## EXERCISE INPUT
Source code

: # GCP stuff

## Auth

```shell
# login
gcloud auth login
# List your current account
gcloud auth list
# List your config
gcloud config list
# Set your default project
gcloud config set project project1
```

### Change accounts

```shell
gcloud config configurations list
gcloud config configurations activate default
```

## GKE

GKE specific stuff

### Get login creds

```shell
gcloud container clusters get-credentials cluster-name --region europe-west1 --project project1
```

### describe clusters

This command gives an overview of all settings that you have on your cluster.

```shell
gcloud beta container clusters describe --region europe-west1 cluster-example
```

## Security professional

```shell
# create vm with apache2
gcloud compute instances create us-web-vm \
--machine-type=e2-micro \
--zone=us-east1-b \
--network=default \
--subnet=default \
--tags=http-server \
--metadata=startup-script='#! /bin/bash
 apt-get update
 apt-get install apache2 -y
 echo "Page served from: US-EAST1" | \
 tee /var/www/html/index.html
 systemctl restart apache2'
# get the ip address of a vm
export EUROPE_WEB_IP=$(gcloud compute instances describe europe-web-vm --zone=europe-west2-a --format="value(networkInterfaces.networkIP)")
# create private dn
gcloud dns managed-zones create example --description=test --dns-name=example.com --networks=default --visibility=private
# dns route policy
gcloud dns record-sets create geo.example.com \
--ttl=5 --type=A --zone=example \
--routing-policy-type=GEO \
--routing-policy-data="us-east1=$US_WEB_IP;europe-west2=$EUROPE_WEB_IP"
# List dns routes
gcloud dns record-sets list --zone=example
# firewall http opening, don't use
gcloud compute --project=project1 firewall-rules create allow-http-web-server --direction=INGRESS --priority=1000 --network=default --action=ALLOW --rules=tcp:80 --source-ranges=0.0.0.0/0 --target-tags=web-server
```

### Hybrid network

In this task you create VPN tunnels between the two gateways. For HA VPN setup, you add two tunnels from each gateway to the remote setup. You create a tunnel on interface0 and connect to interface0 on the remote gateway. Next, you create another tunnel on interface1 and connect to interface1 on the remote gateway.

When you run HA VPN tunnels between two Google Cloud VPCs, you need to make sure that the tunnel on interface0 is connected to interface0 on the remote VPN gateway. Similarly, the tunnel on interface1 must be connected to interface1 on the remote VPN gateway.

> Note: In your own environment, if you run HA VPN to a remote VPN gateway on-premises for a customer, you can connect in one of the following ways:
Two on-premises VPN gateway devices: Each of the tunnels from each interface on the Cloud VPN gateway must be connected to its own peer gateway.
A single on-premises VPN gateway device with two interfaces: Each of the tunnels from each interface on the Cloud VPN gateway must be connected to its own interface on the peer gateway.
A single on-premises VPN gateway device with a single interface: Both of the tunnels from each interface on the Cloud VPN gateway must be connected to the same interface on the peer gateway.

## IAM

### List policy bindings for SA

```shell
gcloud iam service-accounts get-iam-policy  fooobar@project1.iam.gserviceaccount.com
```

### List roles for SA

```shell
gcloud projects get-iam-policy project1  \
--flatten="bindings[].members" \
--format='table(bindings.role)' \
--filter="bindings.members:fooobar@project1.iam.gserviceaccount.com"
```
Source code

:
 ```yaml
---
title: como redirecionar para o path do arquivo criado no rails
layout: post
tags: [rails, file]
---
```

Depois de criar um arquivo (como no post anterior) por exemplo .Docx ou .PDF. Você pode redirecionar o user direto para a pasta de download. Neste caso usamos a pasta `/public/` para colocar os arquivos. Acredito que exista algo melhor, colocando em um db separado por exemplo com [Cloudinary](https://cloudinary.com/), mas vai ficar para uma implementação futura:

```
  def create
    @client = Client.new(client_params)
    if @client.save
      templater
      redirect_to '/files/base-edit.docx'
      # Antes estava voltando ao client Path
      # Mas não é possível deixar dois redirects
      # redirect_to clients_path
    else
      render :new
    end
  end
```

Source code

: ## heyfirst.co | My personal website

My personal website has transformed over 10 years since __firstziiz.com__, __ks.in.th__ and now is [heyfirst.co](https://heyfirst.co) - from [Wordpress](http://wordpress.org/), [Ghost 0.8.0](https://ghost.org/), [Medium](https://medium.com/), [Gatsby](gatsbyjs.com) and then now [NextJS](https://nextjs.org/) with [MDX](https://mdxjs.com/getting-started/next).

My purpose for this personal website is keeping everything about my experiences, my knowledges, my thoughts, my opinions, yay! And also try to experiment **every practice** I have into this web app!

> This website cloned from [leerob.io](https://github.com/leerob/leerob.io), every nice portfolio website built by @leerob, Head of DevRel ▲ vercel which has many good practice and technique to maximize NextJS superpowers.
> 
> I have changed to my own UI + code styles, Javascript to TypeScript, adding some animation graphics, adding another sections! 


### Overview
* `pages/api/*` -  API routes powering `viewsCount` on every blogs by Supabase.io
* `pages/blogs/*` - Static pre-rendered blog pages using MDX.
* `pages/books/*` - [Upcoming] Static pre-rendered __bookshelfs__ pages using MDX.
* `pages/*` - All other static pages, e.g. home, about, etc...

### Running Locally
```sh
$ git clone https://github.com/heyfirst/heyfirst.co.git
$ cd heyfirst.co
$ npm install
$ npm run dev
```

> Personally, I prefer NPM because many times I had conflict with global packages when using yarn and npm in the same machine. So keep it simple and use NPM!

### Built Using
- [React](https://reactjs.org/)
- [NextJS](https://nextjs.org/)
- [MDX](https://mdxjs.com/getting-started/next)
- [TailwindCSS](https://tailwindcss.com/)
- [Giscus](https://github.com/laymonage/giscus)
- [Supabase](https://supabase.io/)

## WORK REQUEST
Extract the lines above from the one containing "- [MDX](https://mdxjs.com/getting-started/next)" to the last line, both included, exactly as written.

## ANSWER AREA
- [MDX](https://mdxjs.com/getting-started/next)
- [TailwindCSS](https://tailwindcss.com/)
- [Giscus](https://github.com/laymonage/giscus)
- [Supabase](https://supabase.io/)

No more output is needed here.